Filter the entries down to the lines holding "Behavior", then copy those lines.
Segment Start: Entries supplied
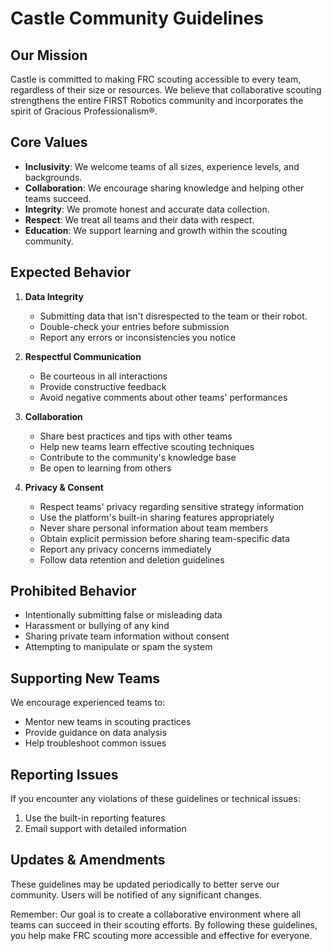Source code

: # Castle Community Guidelines

## Our Mission
Castle is committed to making FRC scouting accessible to every team, regardless of their size or resources. We believe that collaborative scouting strengthens the entire FIRST Robotics community and incorporates the spirit of Gracious Professionalism®.

## Core Values
- **Inclusivity**: We welcome teams of all sizes, experience levels, and backgrounds.
- **Collaboration**: We encourage sharing knowledge and helping other teams succeed.
- **Integrity**: We promote honest and accurate data collection.
- **Respect**: We treat all teams and their data with respect.
- **Education**: We support learning and growth within the scouting community.

## Expected Behavior
1. **Data Integrity**
   - Submitting data that isn't disrespected to the team or their robot.
   - Double-check your entries before submission
   - Report any errors or inconsistencies you notice

2. **Respectful Communication**
   - Be courteous in all interactions
   - Provide constructive feedback
   - Avoid negative comments about other teams' performances

3. **Collaboration**
   - Share best practices and tips with other teams
   - Help new teams learn effective scouting techniques
   - Contribute to the community's knowledge base
   - Be open to learning from others

4. **Privacy & Consent**
   - Respect teams' privacy regarding sensitive strategy information
   - Use the platform's built-in sharing features appropriately
   - Never share personal information about team members
   - Obtain explicit permission before sharing team-specific data
   - Report any privacy concerns immediately
   - Follow data retention and deletion guidelines

## Prohibited Behavior
- Intentionally submitting false or misleading data
- Harassment or bullying of any kind
- Sharing private team information without consent
- Attempting to manipulate or spam the system

## Supporting New Teams
We encourage experienced teams to:
- Mentor new teams in scouting practices
- Provide guidance on data analysis
- Help troubleshoot common issues

## Reporting Issues
If you encounter any violations of these guidelines or technical issues:
1. Use the built-in reporting features
2. Email support with detailed information

## Updates & Amendments
These guidelines may be updated periodically to better serve our community. Users will be notified of any significant changes.

Remember: Our goal is to create a collaborative environment where all teams can succeed in their scouting efforts. By following these guidelines, you help make FRC scouting more accessible and effective for everyone.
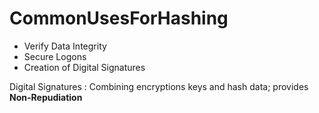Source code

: # CommonUsesForHashing

- Verify Data Integrity 
- Secure Logons
- Creation of Digital Signatures

Digital Signatures
 : Combining encryptions keys and hash data; provides **Non-Repudiation**
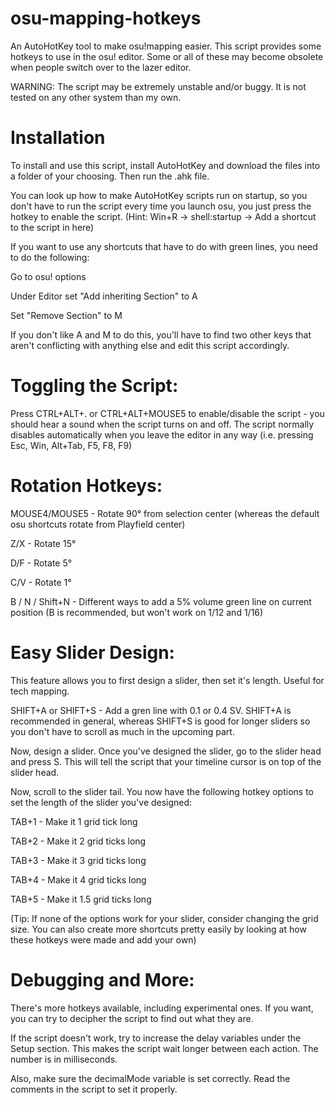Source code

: # osu-mapping-hotkeys
An AutoHotKey tool to make osu!mapping easier.
This script provides some hotkeys to use in the osu! editor. Some or all of these may become obsolete when people switch over to the lazer editor.

WARNING: The script may be extremely unstable and/or buggy. It is not tested on any other system than my own.

# Installation
To install and use this script, install AutoHotKey and download the files into a folder of your choosing. Then run the .ahk file.

You can look up how to make AutoHotKey scripts run on startup, so you don't have to run the script every time you launch osu, you just press the hotkey to enable the script.
(Hint: Win+R -> shell:startup -> Add a shortcut to the script in here)

If you want to use any shortcuts that have to do with green lines, you need to do the following:

Go to osu! options

Under Editor set "Add inheriting Section" to A

Set "Remove Section" to M

If you don't like A and M to do this, you'll have to find two other keys that aren't conflicting with anything else and edit this script accordingly.

# Toggling the Script:

Press CTRL+ALT+. or CTRL+ALT+MOUSE5 to enable/disable the script - you should hear a sound when the script turns on and off.
The script normally disables automatically when you leave the editor in any way (i.e. pressing Esc, Win, Alt+Tab, F5, F8, F9)

# Rotation Hotkeys:

MOUSE4/MOUSE5 - Rotate 90° from selection center (whereas the default osu shortcuts rotate from Playfield center)

Z/X - Rotate 15°

D/F - Rotate 5°

C/V - Rotate 1°

B / N / Shift+N - Different ways to add a 5% volume green line on current position (B is recommended, but won't work on 1/12 and 1/16)

# Easy Slider Design:

This feature allows you to first design a slider, then set it's length.
Useful for tech mapping.

SHIFT+A or SHIFT+S - Add a gren line with 0.1 or 0.4 SV. SHIFT+A is recommended in general, whereas SHIFT+S is good for longer sliders so you don't have to scroll as much in the upcoming part.

Now, design a slider. Once you've designed the slider, go to the slider head and press S. This will tell the script that your timeline cursor is on top of the slider head. 

Now, scroll to the slider tail. You now have the following hotkey options to set the length of the slider you've designed:

TAB+1 - Make it 1 grid tick long

TAB+2 - Make it 2 grid ticks long

TAB+3 - Make it 3 grid ticks long

TAB+4 - Make it 4 grid ticks long

TAB+5 - Make it 1.5 grid ticks long

(Tip: If none of the options work for your slider, consider changing the grid size. 
You can also create more shortcuts pretty easily by looking at how these hotkeys were made and add your own)

# Debugging and More:
There's more hotkeys available, including experimental ones. If you want, you can try to decipher the script to find out what they are. 

If the script doesn't work, try to increase the delay variables under the Setup section. This makes the script wait longer between each action. The number is in milliseconds.

Also, make sure the decimalMode variable is set correctly. Read the comments in the script to set it properly.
Segment End: Entries supplied
### Your response
## Expected Behavior
## Prohibited Behavior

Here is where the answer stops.